What benefits, according to you, does or will citizen journalism bring to traditional journalism?

I think it will help to keep traditional journalism honest - catching out those who lie, mislead or make mistakes. It will give rise to new stories which bubble-up through citizen-journalism networks. Here, traditional media is in danger of being slow on the uptake, missing stories and reporting them too slowly and shallowly, but done right, traditional media can give these stories new audiences, and act as a trusted hub who can add value by supplying extra reporting resources and institutional muscle (taking a citizen-reported story, for example, and demanding answers from high-level people).

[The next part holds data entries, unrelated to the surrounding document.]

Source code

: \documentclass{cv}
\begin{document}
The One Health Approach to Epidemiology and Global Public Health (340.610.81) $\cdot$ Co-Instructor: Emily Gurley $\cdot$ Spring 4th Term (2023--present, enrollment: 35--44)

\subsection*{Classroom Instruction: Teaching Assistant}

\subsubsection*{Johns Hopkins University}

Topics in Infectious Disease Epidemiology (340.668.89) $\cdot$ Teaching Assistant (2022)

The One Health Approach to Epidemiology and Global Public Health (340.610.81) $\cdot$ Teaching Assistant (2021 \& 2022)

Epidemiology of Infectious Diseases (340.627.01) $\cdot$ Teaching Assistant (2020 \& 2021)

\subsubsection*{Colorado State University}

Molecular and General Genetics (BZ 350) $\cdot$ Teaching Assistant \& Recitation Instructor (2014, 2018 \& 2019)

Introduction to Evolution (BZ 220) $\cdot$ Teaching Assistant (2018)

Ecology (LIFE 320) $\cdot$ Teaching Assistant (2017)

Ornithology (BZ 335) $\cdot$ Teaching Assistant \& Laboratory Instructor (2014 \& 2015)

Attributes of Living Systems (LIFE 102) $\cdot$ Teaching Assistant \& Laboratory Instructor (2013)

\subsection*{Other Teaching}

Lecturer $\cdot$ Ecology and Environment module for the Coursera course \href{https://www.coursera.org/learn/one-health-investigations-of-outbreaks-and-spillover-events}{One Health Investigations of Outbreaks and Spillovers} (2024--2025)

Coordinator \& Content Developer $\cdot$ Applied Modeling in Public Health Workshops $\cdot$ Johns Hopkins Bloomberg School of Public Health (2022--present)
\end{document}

Describe me your experience with BBC.

As described above, and my sum-up piece for the BBC, I focused most of my attention on the kinds of reporting that Wikinews was doing - and helped to write and edit stories for that website, using a combination of primary and secondary sources. In addition, I did some interviews, talked to people within the BBC, and did some general research on citizen journalism practises.

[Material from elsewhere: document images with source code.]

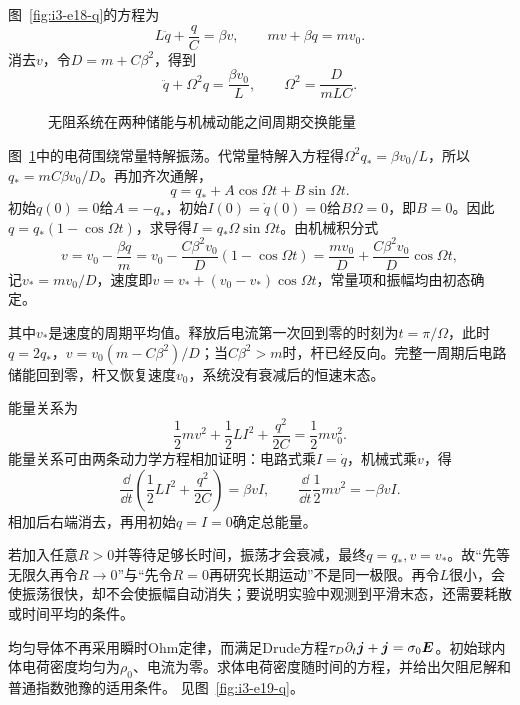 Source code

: \begin{solution}
图~\ref{fig:i3-e18-q}的方程为
\[
L\ddot q+\frac qC=\beta v,\qquad mv+\beta q=mv_0.
\]
消去$v$，令$D=m+C\beta^2$，得到
\[
\ddot q+\Omega^2q=\frac{\beta v_0}{L},\qquad
\Omega^2=\frac{D}{mLC}.
\]

\begin{figure}[H]\centering
{}
\caption{无阻系统在两种储能与机械动能之间周期交换能量}\label{fig:i3-e18-s}
\end{figure}

图~\ref{fig:i3-e18-s}中的电荷围绕常量特解振荡。代常量特解入方程得$\Omega^2q_*=\beta v_0/L$，所以$q_*=mC\beta v_0/D$。再加齐次通解，
\[
q=q_*+A\cos\Omega t+B\sin\Omega t.
\]
初始$q(0)=0$给$A=-q_*$，初始$I(0)=\dot q(0)=0$给$B\Omega=0$，即$B=0$。因此$q=q_*(1-\cos\Omega t)$，求导得$I=q_*\Omega\sin\Omega t$。由机械积分式
\[
v=v_0-\frac{\beta q}{m}
=v_0-\frac{C\beta^2v_0}{D}(1-\cos\Omega t)
=\frac{mv_0}{D}+\frac{C\beta^2v_0}{D}\cos\Omega t,
\]
记$v_*=mv_0/D$，速度即$v=v_*+(v_0-v_*)\cos\Omega t$，常量项和振幅均由初态确定。

其中$v_*$是速度的周期平均值。释放后电流第一次回到零的时刻为$t=\pi/\Omega$，此时$q=2q_*$，$v=v_0(m-C\beta^2)/D$；当$C\beta^2>m$时，杆已经反向。完整一周期后电路储能回到零，杆又恢复速度$v_0$，系统没有衰减后的恒速末态。

能量关系为
\[
\frac12mv^2+\frac12LI^2+\frac{q^2}{2C}=\frac12mv_0^2.
\]
能量关系可由两条动力学方程相加证明：电路式乘$I=\dot q$，机械式乘$v$，得
\[
\frac{\dd}{\dd t}\left(\frac12LI^2+\frac{q^2}{2C}\right)
=\beta vI,\qquad
\frac{\dd}{\dd t}\frac12mv^2=-\beta vI.
\]
相加后右端消去，再用初始$q=I=0$确定总能量。

若加入任意$R>0$并等待足够长时间，振荡才会衰减，最终$q=q_*,v=v_*$。故“先等无限久再令$R\to0$”与“先令$R=0$再研究长期运动”不是同一极限。再令$L$很小，会使振荡很快，却不会使振幅自动消失；要说明实验中观测到平滑末态，还需要耗散或时间平均的条件。
\end{solution}

\begin{example}[载流子惯性对电荷弛豫的修正（选做）]\label{ex:i3-e19}

均匀导体不再采用瞬时Ohm定律，而满足Drude方程$\tau_D\partial_t\vct j+\vct j=\sigma_0\vct E$。初始球内体电荷密度均匀为$\rho_0$、电流为零。求体电荷密度随时间的方程，并给出欠阻尼解和普通指数弛豫的适用条件。
 见图~\ref{fig:i3-e19-q}。
\end{example}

One of the things that surprised me perhaps more than it should have was the kind of environment that the BBC News Online office is. Whilst the website news is all produced there, most of the content was generated by newsgathering teams, correspondents, newswires and freelancers. This is, of course, because news doesn't happen in an office, but out in the world, where people are. This limits the role of journalists writing stories all day to the use of secondary sources (other agencies, reporters and so on) and primary sources that happen to originate on the web (which, for press-release driven stories, or internet phenomena, is quite a few). One interesting observation from this is how little source-reporting actually gets published. With the internet being all about the link, and citizen journalism being partly about transparency, being able to point to your source documents, material, notes and so on, is a powerful practice that is common in citizen journalism networks but largely absent from mainstream media outlets.

How does BBC perceive citizen journalism? Are they willing to adopt such practices?

I don't think I can answer for the BBC, but I don't think their aim is to adopt such practices themselves, but to better understand citizen journalism (hence their collaboration with me), and to work with facets of citizen journalism in order to better their own offering. They are, for example, already hugely successful in gathering user-generated photos, videos and reporting from major news events, and to some extent in picking up on citizen-originated stories.

How do you predict the future of citizen journalism?

I think, with more people connected to online networks (which enable the rapid spread of information), more people equipped with pervasive documenting tools (cameraphones, digital cameras, etc), and more people concerned with the news (due to the general intensifying of politics and conflict), citizen journalism as an activity will grow and grow. I don't think this will happen as a revolution, but as a natural progression - we will come to expect that news which doesn't happen behind closed doors should be well documented, reported and analysed by the wider community of journalists and non-journalists alike.